ASLINDA ÜÇ GÖZÜMÜZ VAR
Aslında üç
gözümüz var hepimizin. Hani hep söylenir ya, üçüncü göz, kalp gözü ya da gönül
gözü diye. Aslında tıbben öyle bir gözümüz daha var. Kalbimizde değil de
kafatasımızda duruyor hem de.
Üçüncü göz diye adlandırılan organ 2 gözümüzün arkalarında, beynimizin ortalarında, göze benzeyen fizyolojik yapısı nedeniyle üçüncü göz diye adlandırılan “epifiz” bezidir aslında.
Üçüncü
gözümüz epifiz bezi “melatonin” salgılar. Melatonin de bizim biyolojik
saatimizi ayarlar.
Yani ne
zaman uykumuz gelecek, ne zaman uyanacağız onu belirler.
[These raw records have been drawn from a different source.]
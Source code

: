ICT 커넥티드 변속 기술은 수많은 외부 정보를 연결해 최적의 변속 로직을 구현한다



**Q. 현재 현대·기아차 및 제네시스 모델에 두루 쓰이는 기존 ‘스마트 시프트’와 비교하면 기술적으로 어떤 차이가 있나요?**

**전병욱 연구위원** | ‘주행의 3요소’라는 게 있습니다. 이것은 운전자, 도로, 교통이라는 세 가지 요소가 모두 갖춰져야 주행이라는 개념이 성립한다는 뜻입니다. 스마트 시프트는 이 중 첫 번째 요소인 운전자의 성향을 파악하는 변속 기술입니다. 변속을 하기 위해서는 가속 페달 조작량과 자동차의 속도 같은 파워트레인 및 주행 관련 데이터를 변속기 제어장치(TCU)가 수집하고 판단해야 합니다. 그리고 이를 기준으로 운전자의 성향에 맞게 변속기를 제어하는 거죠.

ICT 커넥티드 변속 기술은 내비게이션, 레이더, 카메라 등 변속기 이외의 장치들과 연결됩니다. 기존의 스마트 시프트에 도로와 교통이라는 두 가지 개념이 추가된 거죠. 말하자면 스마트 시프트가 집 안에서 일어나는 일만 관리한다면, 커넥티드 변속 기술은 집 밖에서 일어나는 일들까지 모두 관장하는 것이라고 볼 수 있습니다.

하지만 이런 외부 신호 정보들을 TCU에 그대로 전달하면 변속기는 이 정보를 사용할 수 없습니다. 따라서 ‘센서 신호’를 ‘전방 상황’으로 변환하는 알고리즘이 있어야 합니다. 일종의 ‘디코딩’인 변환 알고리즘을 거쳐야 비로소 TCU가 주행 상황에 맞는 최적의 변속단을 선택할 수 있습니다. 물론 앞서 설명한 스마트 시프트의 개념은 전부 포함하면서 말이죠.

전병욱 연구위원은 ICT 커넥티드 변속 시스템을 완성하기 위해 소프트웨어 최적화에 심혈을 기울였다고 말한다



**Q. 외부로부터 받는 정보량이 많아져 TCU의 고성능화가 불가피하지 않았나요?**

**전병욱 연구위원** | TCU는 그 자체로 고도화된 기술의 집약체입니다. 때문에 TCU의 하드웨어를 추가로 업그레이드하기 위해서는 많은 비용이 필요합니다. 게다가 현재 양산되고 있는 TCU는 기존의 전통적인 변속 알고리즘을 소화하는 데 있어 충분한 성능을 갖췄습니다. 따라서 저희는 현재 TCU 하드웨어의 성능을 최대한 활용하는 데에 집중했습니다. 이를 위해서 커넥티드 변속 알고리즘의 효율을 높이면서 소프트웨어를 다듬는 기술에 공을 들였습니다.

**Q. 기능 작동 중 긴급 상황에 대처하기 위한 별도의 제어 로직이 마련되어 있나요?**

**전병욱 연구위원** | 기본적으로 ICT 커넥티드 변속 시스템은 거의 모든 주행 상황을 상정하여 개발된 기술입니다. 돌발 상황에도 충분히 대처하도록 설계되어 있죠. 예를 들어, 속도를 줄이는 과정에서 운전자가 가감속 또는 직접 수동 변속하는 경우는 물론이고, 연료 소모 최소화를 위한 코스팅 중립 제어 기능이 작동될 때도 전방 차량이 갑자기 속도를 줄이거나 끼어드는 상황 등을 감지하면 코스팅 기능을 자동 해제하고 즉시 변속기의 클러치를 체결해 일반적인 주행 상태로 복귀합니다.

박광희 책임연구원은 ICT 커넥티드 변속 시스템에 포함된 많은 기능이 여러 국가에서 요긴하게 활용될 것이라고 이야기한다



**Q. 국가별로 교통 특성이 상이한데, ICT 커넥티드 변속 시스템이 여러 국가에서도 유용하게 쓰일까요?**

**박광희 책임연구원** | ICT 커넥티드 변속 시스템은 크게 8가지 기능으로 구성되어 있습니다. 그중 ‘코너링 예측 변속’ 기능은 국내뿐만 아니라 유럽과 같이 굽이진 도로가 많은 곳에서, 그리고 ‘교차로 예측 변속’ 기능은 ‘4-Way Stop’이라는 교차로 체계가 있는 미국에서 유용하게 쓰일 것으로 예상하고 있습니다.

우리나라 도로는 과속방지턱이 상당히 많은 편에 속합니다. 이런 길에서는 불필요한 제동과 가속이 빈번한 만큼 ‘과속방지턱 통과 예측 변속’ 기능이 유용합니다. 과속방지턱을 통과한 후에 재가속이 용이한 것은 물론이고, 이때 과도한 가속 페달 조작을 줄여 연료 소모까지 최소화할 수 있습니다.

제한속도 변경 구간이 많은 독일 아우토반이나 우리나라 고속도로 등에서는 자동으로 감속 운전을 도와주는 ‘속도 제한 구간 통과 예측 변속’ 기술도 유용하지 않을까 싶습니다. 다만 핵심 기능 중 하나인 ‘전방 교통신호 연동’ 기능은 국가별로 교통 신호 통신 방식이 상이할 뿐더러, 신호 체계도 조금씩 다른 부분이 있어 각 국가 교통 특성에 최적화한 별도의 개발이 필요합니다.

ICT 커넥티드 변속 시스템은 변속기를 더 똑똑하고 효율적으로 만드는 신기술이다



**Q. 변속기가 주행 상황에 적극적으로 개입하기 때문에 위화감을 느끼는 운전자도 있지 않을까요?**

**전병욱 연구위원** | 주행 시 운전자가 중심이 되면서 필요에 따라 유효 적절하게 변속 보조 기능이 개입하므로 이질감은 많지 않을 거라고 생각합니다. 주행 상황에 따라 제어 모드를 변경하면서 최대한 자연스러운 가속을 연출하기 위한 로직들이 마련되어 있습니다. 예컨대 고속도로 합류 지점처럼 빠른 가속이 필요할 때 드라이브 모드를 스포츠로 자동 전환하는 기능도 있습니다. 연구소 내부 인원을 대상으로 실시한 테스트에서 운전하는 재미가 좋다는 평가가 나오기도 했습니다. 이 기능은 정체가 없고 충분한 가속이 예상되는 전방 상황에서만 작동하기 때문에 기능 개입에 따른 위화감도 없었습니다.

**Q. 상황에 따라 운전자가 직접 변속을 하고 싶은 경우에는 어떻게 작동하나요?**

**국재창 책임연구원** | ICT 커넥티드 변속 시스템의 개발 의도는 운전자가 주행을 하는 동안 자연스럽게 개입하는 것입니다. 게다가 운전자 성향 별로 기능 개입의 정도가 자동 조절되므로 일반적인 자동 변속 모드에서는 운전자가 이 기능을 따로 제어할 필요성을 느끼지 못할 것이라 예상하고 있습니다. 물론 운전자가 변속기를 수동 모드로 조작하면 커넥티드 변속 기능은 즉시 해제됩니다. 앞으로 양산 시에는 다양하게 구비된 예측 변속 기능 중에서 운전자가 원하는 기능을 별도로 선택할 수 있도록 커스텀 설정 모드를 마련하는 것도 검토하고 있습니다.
Sabah ereksiyonlarının
sebebidir. Ayrıca hislerimizin, duygularımızın nasıl çalışacağını ayarlar. Bir
nevi altıncı hissimizdir melatonin.
Melatonin gün
içinde gözlerimizle algıladığımız güneşle beslenir, geceleri de zifiri
karanlıkla. Onun için gün doğumuyla uyanıp gün batımıyla uyuyan insanlar daha
bir dengelidir. Seratonin denilen mutluluk hormonuyla ortak çalışır. Ne kadar
melatonin o kadar seratonin gibi.
Deniz
ürünleri, kara lahana, şalgam, temiz hava, temiz içme suyu, patates, pirinç, muz
ve börülce melatonin salınımını artırır.
Dip
balıkları, midye, flor, duman ve fazla hayvansal gıda tüketmek ise melatonini
azaltır.
Bol deniz
ürünü tüketip, börülce yiyen İzmirliler’e
bir bakın. Şimdi anlıyor musunuz neden bu kadar öz güvenli ve mutlu
olduklarını. Melatonin dolu depolar maşallah.
Üçüncü
gözünüzün oyulmasını istemiyorsanız melatoninize sahip çıkın. Balık yiyin,
sabah erken uyanın, temiz hava teneffüs edin. Yoksa Allah muhafaza böyle
hissiz, ruhsuz, tuzsuz bir şey olur çıkarsınız.